Work item ->
Find and copy each line of the data that includes "opensource".

====== Data for the task ======

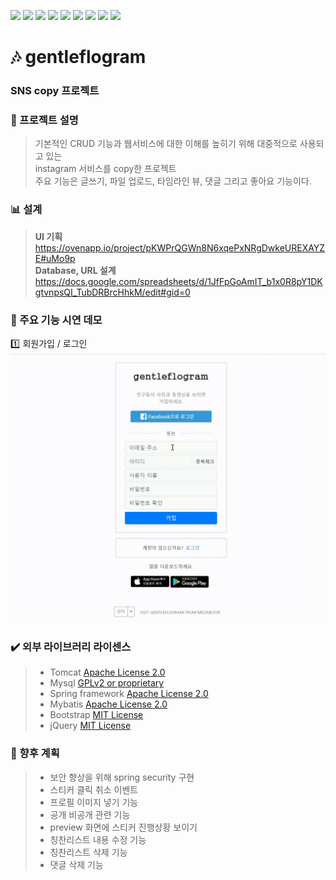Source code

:
<img src="https://img.shields.io/badge/Java-007396?style=flat-square&logo=Java&logoColor=white"/></a> 
<img src="https://img.shields.io/badge/jQuery-0769AD?style=flat-square&logo=jQuery&logoColor=white"/></a>
<img src="https://img.shields.io/badge/JavaScript-F7DF1E?style=flat-square&logo=JavaScript&logoColor=white"/></a>
<img src="https://img.shields.io/badge/Eclipse-2C2255?style=flat-square&logo=Eclipse&logoColor=white"/></a> 
<img src="https://img.shields.io/badge/Spring-6DB33F?style=flat-square&logo=Spring&logoColor=white"/></a> 
<img src="https://img.shields.io/badge/HTML5-E34F26?style=flat-square&logo=HTML5&logoColor=white"/></a> 
<img src="https://img.shields.io/badge/CSS3-1572B6?style=flat-square&logo=CSS3&logoColor=white"/></a>
<img src="https://img.shields.io/badge/MySQL-4479A1?style=flat-square&logo=MySQL&logoColor=white"/></a> 
<img src="https://img.shields.io/badge/Amazon AWS-232F3E?style=flat-square&logo=Amazon%20AWS&logoColor=white"/></a> 

# :notes: gentleflogram
### SNS copy 프로젝트

 ### :speech_balloon: 프로젝트 설명
 > 기본적인 CRUD 기능과 웹서비스에 대한 이해를 높히기 위해 대중적으로 사용되고 있는     
   instagram 서비스를 copy한 프로젝트          
   주요 기능은 글쓰기, 파일 업로드, 타임라인 뷰, 댓글 그리고 좋아요 기능이다.       
 ### :bar_chart: 설계 
  > <b>UI 기획</b>        
    https://ovenapp.io/project/pKWPrQGWn8N6xqePxNRgDwkeUREXAYZE#uMo9p  
    <b>Database, URL 설계</b>        
    https://docs.google.com/spreadsheets/d/1JfFpGoAmIT_b1x0R8pY1DKgtvnpsQI_TubDRBrcHhkM/edit#gid=0
  
### :movie_camera: 주요 기능 시연 데모    
  :one: 회원가입 / 로그인     
  ![user](gentleflogram_demo_gif/gentleflogram_signIn_signUp.gif)     
 
    


### :heavy_check_mark: 외부 라이브러리 라이센스
 > * Tomcat [Apache License 2.0](https://www.apache.org/licenses/LICENSE-2.0)   
 > * Mysql [GPLv2 or proprietary](https://www.gnu.org/licenses/gpl-3.0.html)   
 > * Spring framework [Apache License 2.0](https://www.apache.org/licenses/LICENSE-2.0)     
 > * Mybatis [Apache License 2.0](https://www.apache.org/licenses/LICENSE-2.0)    
 > * Bootstrap [MIT License](https://opensource.org/licenses/MIT)    
 > * jQuery [MIT License](https://opensource.org/licenses/MIT)             
  
       
 ### :memo: 향후 계획
 > * 보안 향상을 위해 spring security 구현    
 > * 스티커 클릭 취소 이벤트    
 > * 프로필 이미지 넣기 기능    
 > * 공개 비공개 관련 기능    
 > * preview 화면에 스티커 진행상황 보이기    
 > * 칭찬리스트 내용 수정 기능    
 > * 칭찬리스트 삭제 기능    
 > * 댓글 삭제 기능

======

Answer below ->
 > * Bootstrap [MIT License](https://opensource.org/licenses/MIT)    
 > * jQuery [MIT License](https://opensource.org/licenses/MIT)             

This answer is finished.